In U.S., JOLTS job opening rate in July was released at 3.9% increase from a year earlier which was a highest level since 2000s. As we consider the prospect of employees, we should see the labor market map as the Beveridge curve.
In Beveridge curve, x-axis is the unemployment rate representing the attitude of the hired, and y-axis is job opening rate signaling the attitude of companies.
Since early 2000s, until financial crisis, each point was on a left side curve in below charts. Deteriorating economies caused lower job opening rate and higher unemployment rate with a cyclical factor drawn on the one, left side, line.
After financial crisis, however, the new, right hand, line had been drawn by higher unemployment rate with relatively high job opening rate. People said this a structural problem changed labor market map. The gap between these two lines means deteriorated potential for economy, so long-end bonds rates had been lowered although labor markets showed somewhat solid growth.
But, in July, JOLTS job opening rate year by year recorded the highest level since 2000s, even remaining on the current, right hand side, line. Moreover, as we know, unemployment rate in August slept further to 5.1% from 5.3% in July, pointing narrower spread between left and right lines, if we assume job opening rate holds in August.
In fact, as consider more factors about structural problems including work force or part time job ratio, we should draw this picture with U-6 unemployment which is focused by Ms. Yellen, the chairwoman of Fed. The pace of dropping U-6 unemployment rate is slower than (U-3) unemployment rate. In August, U-6 rate fell only 0.1%p from previous month, lower than U-3 rate with 0.2%p decline.

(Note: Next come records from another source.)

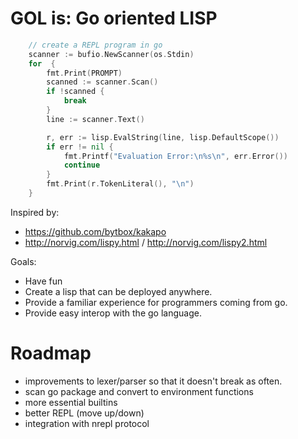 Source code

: # GOL is: Go oriented LISP


```go
    // create a REPL program in go
	scanner := bufio.NewScanner(os.Stdin)
	for  {
		fmt.Print(PROMPT)
		scanned := scanner.Scan()
		if !scanned {
			break
		}
		line := scanner.Text()

		r, err := lisp.EvalString(line, lisp.DefaultScope())
		if err != nil {
			fmt.Printf("Evaluation Error:\n%s\n", err.Error())
			continue
		}
		fmt.Print(r.TokenLiteral(), "\n")
	}
```


Inspired by:

- https://github.com/bytbox/kakapo
- http://norvig.com/lispy.html / http://norvig.com/lispy2.html

Goals:

- Have fun
- Create a lisp that can be deployed anywhere.
- Provide a familiar experience for programmers coming from go.
- Provide easy interop with the go language.



# Roadmap
- improvements to lexer/parser so that it doesn't break as often.
- scan go package and convert to environment functions
- more essential builtins
- better REPL (move up/down)
- integration with nrepl protocol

But I think the possibility that we maybe are on a inflection point about labor market with Beveridge curve. As we saw lower unemployment rate despite slower payroll gains in August, unemployment rate could fall further and more rapidly, even though job gains number hardly be accelerated.
Surely, I couldn't predict how the unemployment fall further.
But, this possibility of inflection point could push long-end interest rate higher with a rapid pace.